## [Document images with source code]
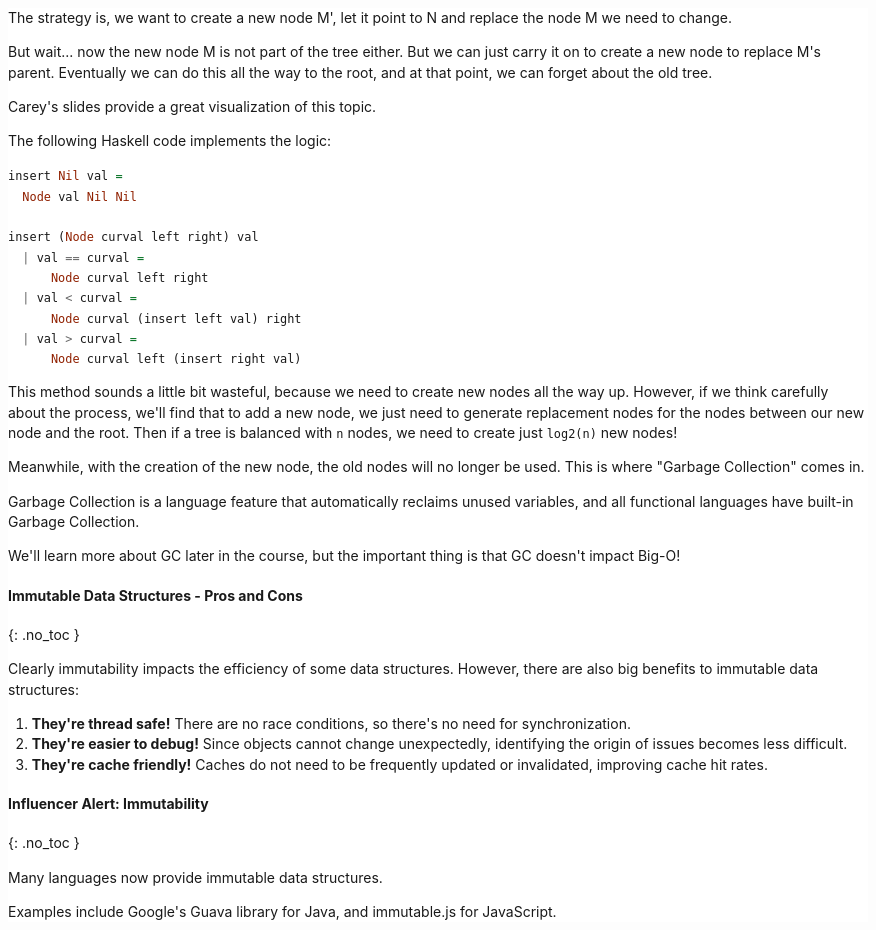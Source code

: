 The strategy is, we want to create a new node M', let it point to N and replace the node M we need to change.

But wait... now the new node M is not part of the tree either. But we can just carry it on to create a new node to replace M's parent. Eventually we can do this all the way to the root, and at that point, we can forget about the old tree.

Carey's slides provide a great visualization of this topic.

The following Haskell code implements the logic:

```hs
insert Nil val =
  Node val Nil Nil

insert (Node curval left right) val
  | val == curval =
      Node curval left right
  | val < curval =
      Node curval (insert left val) right
  | val > curval =
      Node curval left (insert right val)
```

This method sounds a little bit wasteful, because we need to create new nodes all the way up. However, if we think carefully about the process, we'll find that to add a new node, we just need to generate replacement nodes for the nodes between our new node and the root. Then if a tree is balanced with `n` nodes, we need to create just `log2(n)` new nodes!

Meanwhile, with the creation of the new node, the old nodes will no longer be used. This is where "Garbage Collection" comes in.

Garbage Collection is a language feature that automatically reclaims unused variables, and all functional languages have built-in Garbage Collection.

We'll learn more about GC later in the course, but the important thing is that GC doesn't impact Big-O!

#### Immutable Data Structures - Pros and Cons
{: .no_toc }

Clearly immutability impacts the efficiency of some data structures. However, there are also big benefits to immutable data structures:

1. **They're thread safe!** There are no race conditions, so there's no need for synchronization.
2. **They're easier to debug!** Since objects cannot change unexpectedly, identifying the origin of issues becomes less difficult.
3. **They're cache friendly!** Caches do not need to be frequently updated or invalidated, improving cache hit rates.



#### Influencer Alert: Immutability
{: .no_toc }

Many languages now provide immutable data structures.

Examples include Google's Guava library for Java, and immutable.js for JavaScript.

## [ASSIGNED TASK]
Report all lines of the data above that include the string "They".

## [EXERCISE SOLUTION]
1. **They're thread safe!** There are no race conditions, so there's no need for synchronization.
2. **They're easier to debug!** Since objects cannot change unexpectedly, identifying the origin of issues becomes less difficult.
3. **They're cache friendly!** Caches do not need to be frequently updated or invalidated, improving cache hit rates.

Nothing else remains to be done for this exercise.